My experimental memoir, Failure Lyric, was just released by BlazeVOX Books, and I couldn’t be more excited. The collection pairs erasures with flash essays that depict a romance that was doomed from the start. The project began with the erasures, in which I took a black marker to a four-year correspondence with a male writer, who out of respect for his work, will remain unnamed. The erasures of our personal correspondence became the preface and the epilogue. The middle of the book is comprised of flash essays, which map my heartbreak through all of its various geographic locations: Burlington, St. Louis, Iowa, and the now infamous Dallas/Fort Worth airport. I see this book as an exploration of grief and the complicated orbits that it set me on.
WHAT IS YOUR WORK ENVIRONMENT LIKE?
Piled high with review copies!
WHEN DO YOU WORK? WHAT DOES A TYPICAL DAY LOOK LIKE?
This past year, I’ve been lucky enough to receive fellowships from numerous art centers, which have afforded me time and space to work whenever I’m not teaching online courses. It’s great to be able to set my own schedule, and teaching is usually a welcome break when the manuscript writing gets tough. With that said, I’m a morning personal whether I’m following a schedule or not. I know, how boring!

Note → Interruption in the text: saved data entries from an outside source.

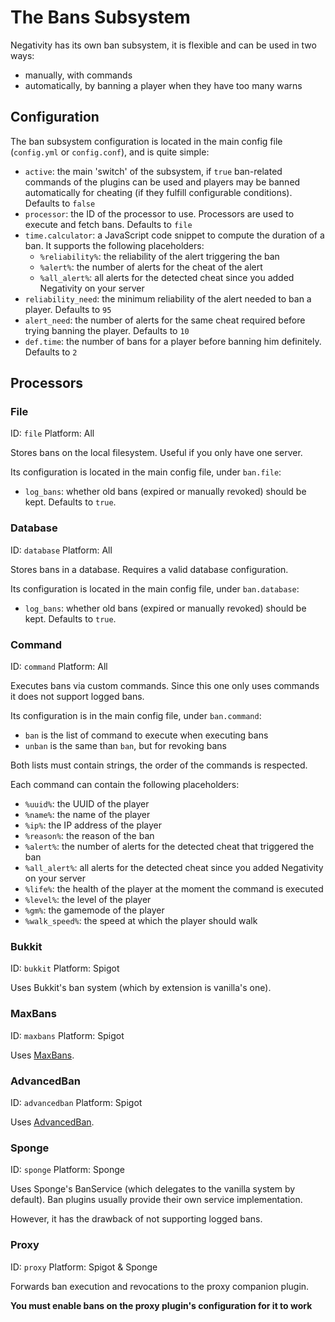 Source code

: # The Bans Subsystem

Negativity has its own ban subsystem, it is flexible and can be used in two ways:
- manually, with commands
- automatically, by banning a player when they have too many warns

## Configuration

The ban subsystem configuration is located in the main config file (`config.yml` or `config.conf`), and is quite simple:
- `active`: the main 'switch' of the subsystem, if `true` ban-related commands of the plugins can be used and
 players may be banned automatically for cheating (if they fulfill configurable conditions). Defaults to `false`
- `processor`: the ID of the processor to use. Processors are used to execute and fetch bans. Defaults to `file`
- `time.calculator`: a JavaScript code snippet to compute the duration of a ban. It supports the following placeholders:
  - `%reliability%`: the reliability of the alert triggering the ban
  - `%alert%`: the number of alerts for the cheat of the alert
  - `%all_alert%`: all alerts for the detected cheat since you added Negativity on your server
- `reliability_need`: the minimum reliability of the alert needed to ban a player. Defaults to `95`
- `alert_need`: the number of alerts for the same cheat required before trying banning the player. Defaults to `10`
- `def.time`: the number of bans for a player before banning him definitely. Defaults to `2`

## Processors

### File

ID: `file`
Platform: All

Stores bans on the local filesystem. Useful if you only have one server.

Its configuration is located in the main config file, under `ban.file`:
- `log_bans`: whether old bans (expired or manually revoked) should be kept. Defaults to `true`.

### Database

ID: `database`
Platform: All

Stores bans in a database. Requires a valid database configuration.

Its configuration is located in the main config file, under `ban.database`:
- `log_bans`: whether old bans (expired or manually revoked) should be kept. Defaults to `true`.

### Command

ID: `command`
Platform: All

Executes bans via custom commands. Since this one only uses commands it does not support logged bans.

Its configuration is in the main config file, under `ban.command`:
- `ban` is the list of command to execute when executing bans
- `unban` is the same than `ban`, but for revoking bans

Both lists must contain strings, the order of the commands is respected.

Each command can contain the following placeholders:
- `%uuid%`: the UUID of the player
- `%name%`: the name of the player
- `%ip%`: the IP address of the player
- `%reason%`: the reason of the ban
- `%alert%`: the number of alerts for the detected cheat that triggered the ban
- `%all_alert%`: all alerts for the detected cheat since you added Negativity on your server
- `%life%`: the health of the player at the moment the command is executed
- `%level%`: the level of the player
- `%gm%`: the gamemode of the player
- `%walk_speed%`: the speed at which the player should walk

### Bukkit

ID: `bukkit`
Platform: Spigot

Uses Bukkit's ban system (which by extension is vanilla's one).

### MaxBans

ID: `maxbans`
Platform: Spigot

Uses [MaxBans](https://dev.bukkit.org/projects/maxbans).

### AdvancedBan

ID: `advancedban`
Platform: Spigot

Uses [AdvancedBan](https://www.spigotmc.org/resources/advancedban.8695/).

### Sponge

ID: `sponge`
Platform: Sponge

Uses Sponge's BanService (which delegates to the vanilla system by default).
 Ban plugins usually provide their own service implementation.

However, it has the drawback of not supporting logged bans.

### Proxy

ID: `proxy`
Platform: Spigot & Sponge

Forwards ban execution and revocations to the proxy companion plugin.

**You must enable bans on the proxy plugin's configuration for it to work**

WHAT IS YOUR WRITING PROCESS?
Much of my practice is collaborative. In the past few years, I’ve worked on books and other projects with poets, fiction writers, photographers, costumers, fashion designers, composers, and installation artists. Even when I’m not working on a collaboration in the traditional sense, I’m always in dialogue with other texts and works of art.
WHY DO YOU DO WHAT YOU DO?
My writing comes from a desire for social justice. Much of my work challenges existing genre categories, which are highly gendered. It is those in power who dictate what counts as “poetry,” “fiction,” or “nonfiction,” and I believe it is for this reason that so much of women’s writing exists across, beyond and in spite of genre categories. My new book, Failure Lyric, interrogates the boundaries between memoir, poetry, and flash fiction, suggesting that autobiography can take many forms, some more direct (and more overtly “truthful”) than others.
WHO OR WHAT INSPIRES YOU?
Being a reviewer! Because I review books and work on the reviews page at Tupelo Quarterly, I’m constantly being exposed to writing that is much different from my own. This is great because my own aesthetic and my writerly predispositions are constantly being challenged. There’s nothing better than being pushed out of my comfort zone.

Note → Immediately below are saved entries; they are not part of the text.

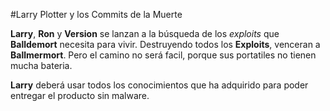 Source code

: #Larry Plotter y los Commits de la Muerte

**Larry**, **Ron** y **Version** se lanzan a la búsqueda de los *exploits* que **Balldemort** necesita para vivir.
Destruyendo todos los **Exploits**, venceran a **Ballmermort**.
Pero el camino no será facil, porque sus portatiles no tienen mucha bateria.

**Larry** deberá usar todos los conocimientos que ha adquirido para poder entregar el producto sin malware.
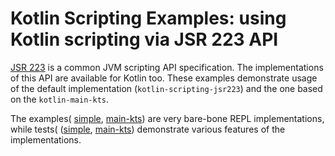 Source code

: 
# Kotlin Scripting Examples: using Kotlin scripting via JSR 223 API

[JSR 223](https://docs.oracle.com/javase/8/docs/technotes/guides/scripting/) is a common JVM scripting API specification.
The implementations of this API are available for Kotlin too. These examples demonstrate usage of the default
implementation (`kotlin-scripting-jsr223`) and the one based on the `kotlin-main-kts`. 

The examples(
[simple](jsr223-simple/src/main/kotlin/org/jetbrains/kotlin/script/examples/jvm/jsr223/simple/repl.kt), 
[main-kts](jsr223-main-kts/src/main/kotlin/org/jetbrains/kotlin/script/examples/jvm/jsr223/mainKts/repl.kt)) 
are very bare-bone REPL implementations, while tests(
([simple](jsr223-simple/src/test/kotlin/org/jetbrains/kotlin/script/examples/jvm/jsr223/simple/test/simpleJsr223Test.kt), 
[main-kts](jsr223-main-kts/src/test/kotlin/org/jetbrains/kotlin/script/examples/jvm/jsr223/mainKts/test/mainKtsJsr223Test.kt)) 
demonstrate various features of the implementations. 
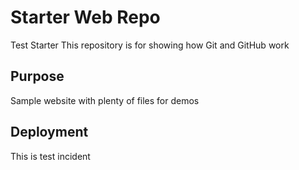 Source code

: # Starter Web Repo
Test Starter
This repository is for showing how Git and GitHub work

## Purpose

Sample website with plenty of files for demos

## Deployment
This is test incident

WHAT IS THE HARDEST PART OF WHAT YOU DO?
The hardest part of what I do is saying no. There are so many books I’d love to review, and so many projects I’d love to work on or publish. I wish I could just not sleep and take on every opportunity that came my way.
WHAT DO YOU WISH YOU HAD KNOWN WHEN YOU STARTED?
I wish I knew that prestige is overvalued, and that community is what’s really important.
WHAT IS YOUR ARTISTIC OR PROFESSIONAL VISION?
I would love to see M.F.A. programs teach students how to be good literary citizens. How to build community, connections, friendships, and readers. How to be fearless in reaching out to others whose work you genuinely admire. And how to contribute something of one’s own, rather than simply asking things of others. This notion of literary citizenship is part of my vision for myself as an educator, and informs much of my teaching.
WHO ARE YOUR FAVORITE FEMALE AUTHORS?
Donna Stonecipher, Molly Gaudry, Megan Levad, Julie Babcock, Virginia Konchan, Carrie Olivia Adams, Carol Guess, Kelly Magee, Elizabeth J. Colen, Lisa Olstein, Allison Titus, Rosemarie Waldrop, Nina Alvarez, and Laura Madeline Wiseman.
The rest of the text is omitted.